EXERCISE
Below are some records. Return exactly the lines from the one containing "l'éclat de la" through the one containing "deux plus chers", both included, and only those.

(Stored items from a collection)
■ ■ ■ ■
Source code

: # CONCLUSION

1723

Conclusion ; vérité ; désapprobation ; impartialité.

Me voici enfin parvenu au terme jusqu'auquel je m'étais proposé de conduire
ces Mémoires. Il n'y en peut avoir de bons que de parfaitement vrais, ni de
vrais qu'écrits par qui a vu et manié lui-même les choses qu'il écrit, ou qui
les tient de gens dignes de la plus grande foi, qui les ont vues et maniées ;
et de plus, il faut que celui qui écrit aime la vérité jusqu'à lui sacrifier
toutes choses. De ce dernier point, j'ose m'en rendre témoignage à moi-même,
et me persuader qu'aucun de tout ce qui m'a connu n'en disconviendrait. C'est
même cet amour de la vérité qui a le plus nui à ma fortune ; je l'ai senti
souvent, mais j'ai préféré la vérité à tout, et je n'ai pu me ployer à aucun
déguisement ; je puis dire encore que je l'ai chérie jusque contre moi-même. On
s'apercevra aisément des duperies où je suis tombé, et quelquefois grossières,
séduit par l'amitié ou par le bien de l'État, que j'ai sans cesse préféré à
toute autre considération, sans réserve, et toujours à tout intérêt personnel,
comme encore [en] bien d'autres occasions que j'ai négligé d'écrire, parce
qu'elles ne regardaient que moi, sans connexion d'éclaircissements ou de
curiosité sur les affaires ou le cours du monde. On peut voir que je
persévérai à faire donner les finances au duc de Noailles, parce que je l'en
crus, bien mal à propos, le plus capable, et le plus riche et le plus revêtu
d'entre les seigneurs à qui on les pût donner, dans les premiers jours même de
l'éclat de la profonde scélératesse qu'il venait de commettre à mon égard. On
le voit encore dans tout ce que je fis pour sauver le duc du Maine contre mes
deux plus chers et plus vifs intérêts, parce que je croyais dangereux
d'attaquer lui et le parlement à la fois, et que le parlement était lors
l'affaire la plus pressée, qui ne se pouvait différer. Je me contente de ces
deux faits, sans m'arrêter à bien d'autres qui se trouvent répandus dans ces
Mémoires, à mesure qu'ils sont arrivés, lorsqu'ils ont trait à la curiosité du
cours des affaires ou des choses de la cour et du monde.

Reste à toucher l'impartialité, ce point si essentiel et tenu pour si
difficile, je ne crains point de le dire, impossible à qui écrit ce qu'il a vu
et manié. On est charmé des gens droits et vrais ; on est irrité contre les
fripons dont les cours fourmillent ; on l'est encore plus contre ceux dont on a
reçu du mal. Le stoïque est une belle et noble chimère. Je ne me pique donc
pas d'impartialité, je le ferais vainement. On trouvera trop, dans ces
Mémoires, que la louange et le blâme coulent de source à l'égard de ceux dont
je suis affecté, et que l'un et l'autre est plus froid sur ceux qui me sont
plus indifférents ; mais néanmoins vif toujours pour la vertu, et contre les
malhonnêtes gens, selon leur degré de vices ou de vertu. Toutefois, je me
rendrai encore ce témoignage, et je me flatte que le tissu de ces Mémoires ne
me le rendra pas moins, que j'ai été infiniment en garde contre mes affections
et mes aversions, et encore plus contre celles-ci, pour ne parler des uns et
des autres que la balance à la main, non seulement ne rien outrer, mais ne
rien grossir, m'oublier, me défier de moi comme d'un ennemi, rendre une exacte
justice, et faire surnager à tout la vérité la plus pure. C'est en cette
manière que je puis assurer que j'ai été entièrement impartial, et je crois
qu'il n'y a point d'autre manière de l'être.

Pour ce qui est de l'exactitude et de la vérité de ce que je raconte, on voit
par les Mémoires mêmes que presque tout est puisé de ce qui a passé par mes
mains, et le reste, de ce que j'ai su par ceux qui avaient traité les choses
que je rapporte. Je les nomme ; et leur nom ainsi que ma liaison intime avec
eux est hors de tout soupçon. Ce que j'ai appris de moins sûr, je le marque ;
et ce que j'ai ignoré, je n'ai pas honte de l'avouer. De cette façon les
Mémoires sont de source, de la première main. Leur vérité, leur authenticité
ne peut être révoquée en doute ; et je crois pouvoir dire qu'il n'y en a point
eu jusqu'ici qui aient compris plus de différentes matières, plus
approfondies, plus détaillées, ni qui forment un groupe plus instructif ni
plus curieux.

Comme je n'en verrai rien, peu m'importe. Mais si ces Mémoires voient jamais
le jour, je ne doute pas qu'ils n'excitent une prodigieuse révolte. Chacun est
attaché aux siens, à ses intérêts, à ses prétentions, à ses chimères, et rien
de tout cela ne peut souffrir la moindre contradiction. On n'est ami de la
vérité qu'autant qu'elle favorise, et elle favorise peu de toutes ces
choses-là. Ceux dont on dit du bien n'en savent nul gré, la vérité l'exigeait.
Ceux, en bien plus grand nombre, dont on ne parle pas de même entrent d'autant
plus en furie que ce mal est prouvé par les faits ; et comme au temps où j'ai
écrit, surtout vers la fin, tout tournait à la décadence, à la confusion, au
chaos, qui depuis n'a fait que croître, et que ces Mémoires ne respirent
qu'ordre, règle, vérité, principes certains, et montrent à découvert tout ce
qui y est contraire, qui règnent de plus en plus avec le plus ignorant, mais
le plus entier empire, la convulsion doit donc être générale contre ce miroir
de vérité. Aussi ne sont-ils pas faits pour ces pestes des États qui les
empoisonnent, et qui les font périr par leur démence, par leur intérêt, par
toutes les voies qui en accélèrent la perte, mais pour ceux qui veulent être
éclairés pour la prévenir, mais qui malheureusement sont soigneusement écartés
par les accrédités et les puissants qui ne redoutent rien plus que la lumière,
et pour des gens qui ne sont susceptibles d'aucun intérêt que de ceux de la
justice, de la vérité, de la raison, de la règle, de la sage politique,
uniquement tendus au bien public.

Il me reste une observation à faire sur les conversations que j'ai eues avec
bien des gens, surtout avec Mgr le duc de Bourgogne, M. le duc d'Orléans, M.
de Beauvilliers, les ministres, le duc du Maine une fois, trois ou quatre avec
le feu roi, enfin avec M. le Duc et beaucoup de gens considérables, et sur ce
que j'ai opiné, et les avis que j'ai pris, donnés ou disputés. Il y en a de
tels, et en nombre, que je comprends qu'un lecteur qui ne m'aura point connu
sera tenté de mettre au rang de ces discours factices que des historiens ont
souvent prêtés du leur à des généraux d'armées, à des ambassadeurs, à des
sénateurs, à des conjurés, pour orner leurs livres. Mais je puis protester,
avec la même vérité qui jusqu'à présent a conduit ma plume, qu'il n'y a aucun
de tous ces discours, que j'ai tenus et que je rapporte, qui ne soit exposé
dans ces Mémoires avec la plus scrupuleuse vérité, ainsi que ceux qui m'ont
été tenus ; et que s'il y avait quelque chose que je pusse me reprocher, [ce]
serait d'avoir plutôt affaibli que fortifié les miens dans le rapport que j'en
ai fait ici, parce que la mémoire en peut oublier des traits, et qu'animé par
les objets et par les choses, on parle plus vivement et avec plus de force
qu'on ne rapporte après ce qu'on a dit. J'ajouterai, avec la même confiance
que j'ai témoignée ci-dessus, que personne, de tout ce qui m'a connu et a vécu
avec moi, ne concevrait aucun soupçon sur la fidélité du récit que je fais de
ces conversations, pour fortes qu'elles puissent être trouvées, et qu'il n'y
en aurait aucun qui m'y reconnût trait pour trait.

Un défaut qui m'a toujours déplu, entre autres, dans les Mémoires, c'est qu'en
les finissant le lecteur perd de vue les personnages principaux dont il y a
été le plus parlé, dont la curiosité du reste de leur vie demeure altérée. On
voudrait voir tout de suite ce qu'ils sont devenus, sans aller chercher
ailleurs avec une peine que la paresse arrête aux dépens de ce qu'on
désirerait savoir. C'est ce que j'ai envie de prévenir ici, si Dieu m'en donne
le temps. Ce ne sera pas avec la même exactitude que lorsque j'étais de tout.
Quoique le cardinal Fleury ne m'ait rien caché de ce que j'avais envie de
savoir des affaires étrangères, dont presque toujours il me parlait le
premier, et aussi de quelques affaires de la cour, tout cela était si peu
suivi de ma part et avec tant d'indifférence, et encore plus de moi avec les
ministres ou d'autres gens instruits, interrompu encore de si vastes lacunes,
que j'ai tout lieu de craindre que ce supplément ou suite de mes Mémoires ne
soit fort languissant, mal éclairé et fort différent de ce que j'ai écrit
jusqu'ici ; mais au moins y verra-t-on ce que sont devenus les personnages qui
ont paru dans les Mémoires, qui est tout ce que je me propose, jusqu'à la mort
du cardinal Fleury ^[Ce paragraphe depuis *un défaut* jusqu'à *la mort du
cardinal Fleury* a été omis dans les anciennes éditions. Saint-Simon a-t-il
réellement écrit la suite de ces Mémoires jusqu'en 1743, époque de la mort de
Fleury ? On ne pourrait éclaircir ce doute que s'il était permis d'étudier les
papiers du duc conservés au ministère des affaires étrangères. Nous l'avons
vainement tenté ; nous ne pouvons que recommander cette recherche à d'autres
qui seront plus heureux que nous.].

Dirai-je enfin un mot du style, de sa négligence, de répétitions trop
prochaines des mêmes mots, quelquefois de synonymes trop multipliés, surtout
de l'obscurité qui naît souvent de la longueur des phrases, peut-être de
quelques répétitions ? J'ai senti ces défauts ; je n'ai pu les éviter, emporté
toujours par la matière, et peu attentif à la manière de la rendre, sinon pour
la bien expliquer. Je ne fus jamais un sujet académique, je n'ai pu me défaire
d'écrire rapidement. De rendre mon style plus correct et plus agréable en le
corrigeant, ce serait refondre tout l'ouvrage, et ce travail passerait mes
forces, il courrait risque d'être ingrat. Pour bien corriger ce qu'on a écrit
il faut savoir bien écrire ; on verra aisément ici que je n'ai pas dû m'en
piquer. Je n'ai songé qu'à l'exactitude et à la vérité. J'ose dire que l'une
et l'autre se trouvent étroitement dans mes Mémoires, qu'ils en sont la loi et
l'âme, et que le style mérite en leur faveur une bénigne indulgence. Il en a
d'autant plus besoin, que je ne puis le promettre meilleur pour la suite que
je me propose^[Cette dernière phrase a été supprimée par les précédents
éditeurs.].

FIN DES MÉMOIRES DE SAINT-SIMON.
■ ■ ■ ■
SOLVED PROBLEM
l'éclat de la profonde scélératesse qu'il venait de commettre à mon égard. On
le voit encore dans tout ce que je fis pour sauver le duc du Maine contre mes
deux plus chers et plus vifs intérêts, parce que je croyais dangereux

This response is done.